Data excerpts:
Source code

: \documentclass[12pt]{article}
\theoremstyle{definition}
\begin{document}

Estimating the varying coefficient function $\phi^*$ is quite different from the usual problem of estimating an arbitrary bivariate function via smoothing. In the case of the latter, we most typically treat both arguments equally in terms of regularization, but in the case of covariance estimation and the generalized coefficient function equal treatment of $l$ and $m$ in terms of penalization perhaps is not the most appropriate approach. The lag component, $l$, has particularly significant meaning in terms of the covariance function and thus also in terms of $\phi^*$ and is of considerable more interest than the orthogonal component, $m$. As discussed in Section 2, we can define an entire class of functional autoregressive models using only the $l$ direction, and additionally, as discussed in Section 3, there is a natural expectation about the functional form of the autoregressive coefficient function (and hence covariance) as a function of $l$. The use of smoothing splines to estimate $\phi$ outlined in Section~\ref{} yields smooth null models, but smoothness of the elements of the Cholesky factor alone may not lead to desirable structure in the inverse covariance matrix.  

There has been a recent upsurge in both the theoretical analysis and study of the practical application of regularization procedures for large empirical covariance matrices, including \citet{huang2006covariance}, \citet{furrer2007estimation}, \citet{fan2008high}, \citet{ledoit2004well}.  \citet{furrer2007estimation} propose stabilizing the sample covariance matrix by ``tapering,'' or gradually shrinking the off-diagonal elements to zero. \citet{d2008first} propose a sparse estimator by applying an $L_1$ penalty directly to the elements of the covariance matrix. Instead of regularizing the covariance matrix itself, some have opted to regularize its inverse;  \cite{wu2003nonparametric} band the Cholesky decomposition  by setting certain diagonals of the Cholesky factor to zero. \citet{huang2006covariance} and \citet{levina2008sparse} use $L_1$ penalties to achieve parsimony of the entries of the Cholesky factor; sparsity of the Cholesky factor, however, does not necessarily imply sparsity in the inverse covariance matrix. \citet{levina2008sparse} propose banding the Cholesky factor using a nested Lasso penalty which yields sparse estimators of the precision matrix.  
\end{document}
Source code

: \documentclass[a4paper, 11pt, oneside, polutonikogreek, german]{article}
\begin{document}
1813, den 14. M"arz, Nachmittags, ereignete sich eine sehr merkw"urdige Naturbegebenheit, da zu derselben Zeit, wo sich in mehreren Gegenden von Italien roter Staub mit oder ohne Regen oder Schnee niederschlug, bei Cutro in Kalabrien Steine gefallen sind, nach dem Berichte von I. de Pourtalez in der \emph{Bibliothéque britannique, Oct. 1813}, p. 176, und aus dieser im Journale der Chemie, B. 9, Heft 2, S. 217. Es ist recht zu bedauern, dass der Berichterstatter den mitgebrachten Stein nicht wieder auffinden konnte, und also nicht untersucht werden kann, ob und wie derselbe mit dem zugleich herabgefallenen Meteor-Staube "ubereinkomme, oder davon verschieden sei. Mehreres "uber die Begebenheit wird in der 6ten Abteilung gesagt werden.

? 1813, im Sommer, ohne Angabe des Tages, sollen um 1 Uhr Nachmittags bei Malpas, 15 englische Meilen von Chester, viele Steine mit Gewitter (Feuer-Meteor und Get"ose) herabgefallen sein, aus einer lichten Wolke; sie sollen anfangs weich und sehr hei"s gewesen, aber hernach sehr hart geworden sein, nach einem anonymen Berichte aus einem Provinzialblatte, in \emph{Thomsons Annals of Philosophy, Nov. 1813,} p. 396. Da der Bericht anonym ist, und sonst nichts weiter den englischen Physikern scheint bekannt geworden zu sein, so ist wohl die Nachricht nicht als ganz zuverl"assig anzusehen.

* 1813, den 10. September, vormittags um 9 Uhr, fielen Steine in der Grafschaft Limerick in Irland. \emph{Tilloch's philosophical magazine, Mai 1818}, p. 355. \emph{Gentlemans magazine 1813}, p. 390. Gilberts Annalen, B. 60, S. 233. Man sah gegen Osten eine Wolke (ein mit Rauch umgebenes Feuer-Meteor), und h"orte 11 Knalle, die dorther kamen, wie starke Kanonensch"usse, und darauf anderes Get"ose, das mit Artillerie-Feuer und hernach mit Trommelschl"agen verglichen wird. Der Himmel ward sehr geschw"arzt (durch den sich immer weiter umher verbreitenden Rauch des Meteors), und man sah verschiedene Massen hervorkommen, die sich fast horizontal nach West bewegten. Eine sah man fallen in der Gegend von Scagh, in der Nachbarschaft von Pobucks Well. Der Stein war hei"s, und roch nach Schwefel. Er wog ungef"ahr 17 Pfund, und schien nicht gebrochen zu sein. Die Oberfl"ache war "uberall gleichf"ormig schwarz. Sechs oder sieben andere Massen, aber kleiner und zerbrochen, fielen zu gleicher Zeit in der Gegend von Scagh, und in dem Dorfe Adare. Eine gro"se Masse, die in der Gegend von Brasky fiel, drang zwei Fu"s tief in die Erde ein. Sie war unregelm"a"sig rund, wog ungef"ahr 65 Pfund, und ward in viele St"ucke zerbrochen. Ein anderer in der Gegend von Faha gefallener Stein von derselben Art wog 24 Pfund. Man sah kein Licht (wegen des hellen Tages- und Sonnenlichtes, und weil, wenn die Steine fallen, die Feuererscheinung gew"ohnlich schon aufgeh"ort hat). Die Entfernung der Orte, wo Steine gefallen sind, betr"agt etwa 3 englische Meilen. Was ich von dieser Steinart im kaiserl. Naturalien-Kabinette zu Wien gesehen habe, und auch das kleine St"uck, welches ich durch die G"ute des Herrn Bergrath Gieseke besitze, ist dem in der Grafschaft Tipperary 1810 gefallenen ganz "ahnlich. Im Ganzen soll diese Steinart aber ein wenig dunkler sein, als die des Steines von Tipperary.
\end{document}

* **BRIEF**: Transcribe the records in full, keeping every character as it is.

* **ANSWER BOX**:
Source code

: \documentclass[12pt]{article}
\theoremstyle{definition}
\begin{document}

Estimating the varying coefficient function $\phi^*$ is quite different from the usual problem of estimating an arbitrary bivariate function via smoothing. In the case of the latter, we most typically treat both arguments equally in terms of regularization, but in the case of covariance estimation and the generalized coefficient function equal treatment of $l$ and $m$ in terms of penalization perhaps is not the most appropriate approach. The lag component, $l$, has particularly significant meaning in terms of the covariance function and thus also in terms of $\phi^*$ and is of considerable more interest than the orthogonal component, $m$. As discussed in Section 2, we can define an entire class of functional autoregressive models using only the $l$ direction, and additionally, as discussed in Section 3, there is a natural expectation about the functional form of the autoregressive coefficient function (and hence covariance) as a function of $l$. The use of smoothing splines to estimate $\phi$ outlined in Section~\ref{} yields smooth null models, but smoothness of the elements of the Cholesky factor alone may not lead to desirable structure in the inverse covariance matrix.  

There has been a recent upsurge in both the theoretical analysis and study of the practical application of regularization procedures for large empirical covariance matrices, including \citet{huang2006covariance}, \citet{furrer2007estimation}, \citet{fan2008high}, \citet{ledoit2004well}.  \citet{furrer2007estimation} propose stabilizing the sample covariance matrix by ``tapering,'' or gradually shrinking the off-diagonal elements to zero. \citet{d2008first} propose a sparse estimator by applying an $L_1$ penalty directly to the elements of the covariance matrix. Instead of regularizing the covariance matrix itself, some have opted to regularize its inverse;  \cite{wu2003nonparametric} band the Cholesky decomposition  by setting certain diagonals of the Cholesky factor to zero. \citet{huang2006covariance} and \citet{levina2008sparse} use $L_1$ penalties to achieve parsimony of the entries of the Cholesky factor; sparsity of the Cholesky factor, however, does not necessarily imply sparsity in the inverse covariance matrix. \citet{levina2008sparse} propose banding the Cholesky factor using a nested Lasso penalty which yields sparse estimators of the precision matrix.  
\end{document}
Source code

: \documentclass[a4paper, 11pt, oneside, polutonikogreek, german]{article}
\begin{document}
1813, den 14. M"arz, Nachmittags, ereignete sich eine sehr merkw"urdige Naturbegebenheit, da zu derselben Zeit, wo sich in mehreren Gegenden von Italien roter Staub mit oder ohne Regen oder Schnee niederschlug, bei Cutro in Kalabrien Steine gefallen sind, nach dem Berichte von I. de Pourtalez in der \emph{Bibliothéque britannique, Oct. 1813}, p. 176, und aus dieser im Journale der Chemie, B. 9, Heft 2, S. 217. Es ist recht zu bedauern, dass der Berichterstatter den mitgebrachten Stein nicht wieder auffinden konnte, und also nicht untersucht werden kann, ob und wie derselbe mit dem zugleich herabgefallenen Meteor-Staube "ubereinkomme, oder davon verschieden sei. Mehreres "uber die Begebenheit wird in der 6ten Abteilung gesagt werden.

? 1813, im Sommer, ohne Angabe des Tages, sollen um 1 Uhr Nachmittags bei Malpas, 15 englische Meilen von Chester, viele Steine mit Gewitter (Feuer-Meteor und Get"ose) herabgefallen sein, aus einer lichten Wolke; sie sollen anfangs weich und sehr hei"s gewesen, aber hernach sehr hart geworden sein, nach einem anonymen Berichte aus einem Provinzialblatte, in \emph{Thomsons Annals of Philosophy, Nov. 1813,} p. 396. Da der Bericht anonym ist, und sonst nichts weiter den englischen Physikern scheint bekannt geworden zu sein, so ist wohl die Nachricht nicht als ganz zuverl"assig anzusehen.

* 1813, den 10. September, vormittags um 9 Uhr, fielen Steine in der Grafschaft Limerick in Irland. \emph{Tilloch's philosophical magazine, Mai 1818}, p. 355. \emph{Gentlemans magazine 1813}, p. 390. Gilberts Annalen, B. 60, S. 233. Man sah gegen Osten eine Wolke (ein mit Rauch umgebenes Feuer-Meteor), und h"orte 11 Knalle, die dorther kamen, wie starke Kanonensch"usse, und darauf anderes Get"ose, das mit Artillerie-Feuer und hernach mit Trommelschl"agen verglichen wird. Der Himmel ward sehr geschw"arzt (durch den sich immer weiter umher verbreitenden Rauch des Meteors), und man sah verschiedene Massen hervorkommen, die sich fast horizontal nach West bewegten. Eine sah man fallen in der Gegend von Scagh, in der Nachbarschaft von Pobucks Well. Der Stein war hei"s, und roch nach Schwefel. Er wog ungef"ahr 17 Pfund, und schien nicht gebrochen zu sein. Die Oberfl"ache war "uberall gleichf"ormig schwarz. Sechs oder sieben andere Massen, aber kleiner und zerbrochen, fielen zu gleicher Zeit in der Gegend von Scagh, und in dem Dorfe Adare. Eine gro"se Masse, die in der Gegend von Brasky fiel, drang zwei Fu"s tief in die Erde ein. Sie war unregelm"a"sig rund, wog ungef"ahr 65 Pfund, und ward in viele St"ucke zerbrochen. Ein anderer in der Gegend von Faha gefallener Stein von derselben Art wog 24 Pfund. Man sah kein Licht (wegen des hellen Tages- und Sonnenlichtes, und weil, wenn die Steine fallen, die Feuererscheinung gew"ohnlich schon aufgeh"ort hat). Die Entfernung der Orte, wo Steine gefallen sind, betr"agt etwa 3 englische Meilen. Was ich von dieser Steinart im kaiserl. Naturalien-Kabinette zu Wien gesehen habe, und auch das kleine St"uck, welches ich durch die G"ute des Herrn Bergrath Gieseke besitze, ist dem in der Grafschaft Tipperary 1810 gefallenen ganz "ahnlich. Im Ganzen soll diese Steinart aber ein wenig dunkler sein, als die des Steines von Tipperary.
\end{document}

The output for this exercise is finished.